One major activity in our one-room school was learning to sing songs. We learned to sing The Star Spangled Banner and a lot of Stephen Foster songs – Camptown Races, I Dream of Jeannie with the Light Brown Hair, My Old Kentucky Home, Oh Susannah, Old Black Joe, Old Folks at Home, Short’nin Bread. We practiced these songs so much that I still remember them well.

One day, our one-room’s school’s entire student body traveled into town to a huge school to participate in a music festival in the gymnasium. This was a fantastic experience, because the gymnasium was filled with hundreds of students who knew the same songs. I still remember this huge crowd of children singing in loud, joyful unison my favorite song:

Mammy's little baby loves short'nin', short'nin' --
Mammy's little baby loves short'nin' bread!

That was my first memory of visiting St. John’s school, and it already seemed to me on that brief occasion to be a wonderful place full of happy children.

After school and on the weekends in Middle Creek, I didn’t have any friends outside my family. I never visited any of my schoolmates’ homes and none of them ever visited my home. My entire social life was confined to my family.

During the summer between my second and third grades, in the summer of 1960, my family was given a house in Seward, and so we would move from Middle Creek.

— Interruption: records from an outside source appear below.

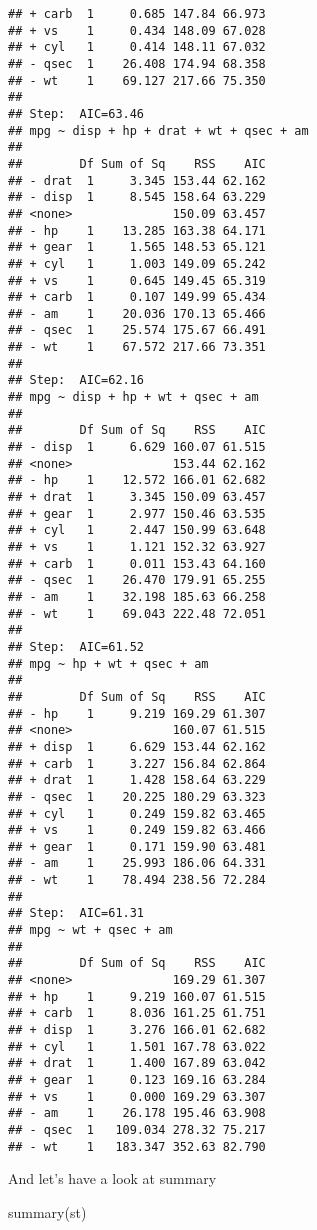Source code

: \documentclass[
]{article}
\newenvironment{Shaded}{\begin{snugshade}}{\end{snugshade}}
\newcommand{\FunctionTok}[1]{\textcolor[rgb]{0.00,0.00,0.00}{#1}}
\newcommand{\NormalTok}[1]{#1}
\begin{document}
\begin{verbatim}
## + carb  1     0.685 147.84 66.973
## + vs    1     0.434 148.09 67.028
## + cyl   1     0.414 148.11 67.032
## - qsec  1    26.408 174.94 68.358
## - wt    1    69.127 217.66 75.350
## 
## Step:  AIC=63.46
## mpg ~ disp + hp + drat + wt + qsec + am
## 
##        Df Sum of Sq    RSS    AIC
## - drat  1     3.345 153.44 62.162
## - disp  1     8.545 158.64 63.229
## <none>              150.09 63.457
## - hp    1    13.285 163.38 64.171
## + gear  1     1.565 148.53 65.121
## + cyl   1     1.003 149.09 65.242
## + vs    1     0.645 149.45 65.319
## + carb  1     0.107 149.99 65.434
## - am    1    20.036 170.13 65.466
## - qsec  1    25.574 175.67 66.491
## - wt    1    67.572 217.66 73.351
## 
## Step:  AIC=62.16
## mpg ~ disp + hp + wt + qsec + am
## 
##        Df Sum of Sq    RSS    AIC
## - disp  1     6.629 160.07 61.515
## <none>              153.44 62.162
## - hp    1    12.572 166.01 62.682
## + drat  1     3.345 150.09 63.457
## + gear  1     2.977 150.46 63.535
## + cyl   1     2.447 150.99 63.648
## + vs    1     1.121 152.32 63.927
## + carb  1     0.011 153.43 64.160
## - qsec  1    26.470 179.91 65.255
## - am    1    32.198 185.63 66.258
## - wt    1    69.043 222.48 72.051
## 
## Step:  AIC=61.52
## mpg ~ hp + wt + qsec + am
## 
##        Df Sum of Sq    RSS    AIC
## - hp    1     9.219 169.29 61.307
## <none>              160.07 61.515
## + disp  1     6.629 153.44 62.162
## + carb  1     3.227 156.84 62.864
## + drat  1     1.428 158.64 63.229
## - qsec  1    20.225 180.29 63.323
## + cyl   1     0.249 159.82 63.465
## + vs    1     0.249 159.82 63.466
## + gear  1     0.171 159.90 63.481
## - am    1    25.993 186.06 64.331
## - wt    1    78.494 238.56 72.284
## 
## Step:  AIC=61.31
## mpg ~ wt + qsec + am
## 
##        Df Sum of Sq    RSS    AIC
## <none>              169.29 61.307
## + hp    1     9.219 160.07 61.515
## + carb  1     8.036 161.25 61.751
## + disp  1     3.276 166.01 62.682
## + cyl   1     1.501 167.78 63.022
## + drat  1     1.400 167.89 63.042
## + gear  1     0.123 169.16 63.284
## + vs    1     0.000 169.29 63.307
## - am    1    26.178 195.46 63.908
## - qsec  1   109.034 278.32 75.217
## - wt    1   183.347 352.63 82.790
\end{verbatim}

And let's have a look at summary

\begin{Shaded}
\begin{Highlighting}[]
\FunctionTok{summary}\NormalTok{(st)}
\end{Highlighting}
\end{Shaded}
\end{document}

My parents were ecstatic to move from Middle Creek, but I was heartbroken to leave that one-room school, where I loved my teacher and schoolmates. I cried the sorriest tears in the history of the world and begged to stay, but my parents assured me that I would love our new school and neighborhood. They reminded me about how much I had enjoyed the music festival and how many children I had seen there.


We moved into Faculty Lane House 1. (In the distant past, this house had been occupied by the college’s first president, George Weller. Then it was occupied for a long time by Professor Henry Koenig, who taught art. He was a bachelor who lived there alone, and he decorated his home with many art pictures that covered all the walls and tables. My father had studied art under Dr. Koenig, who sometimes took his classes to see the art in his home. My father thus had been in this home as a college student, not foreseeing that he himself eventually would live there.)

Soon after we moved onto Faculty Lane, my mother gave birth to my family’s youngest child, Andy. Then our family numbered nine – two parents, three boys, one girl, and three boys. I think we were the largest family on Faculty Lane.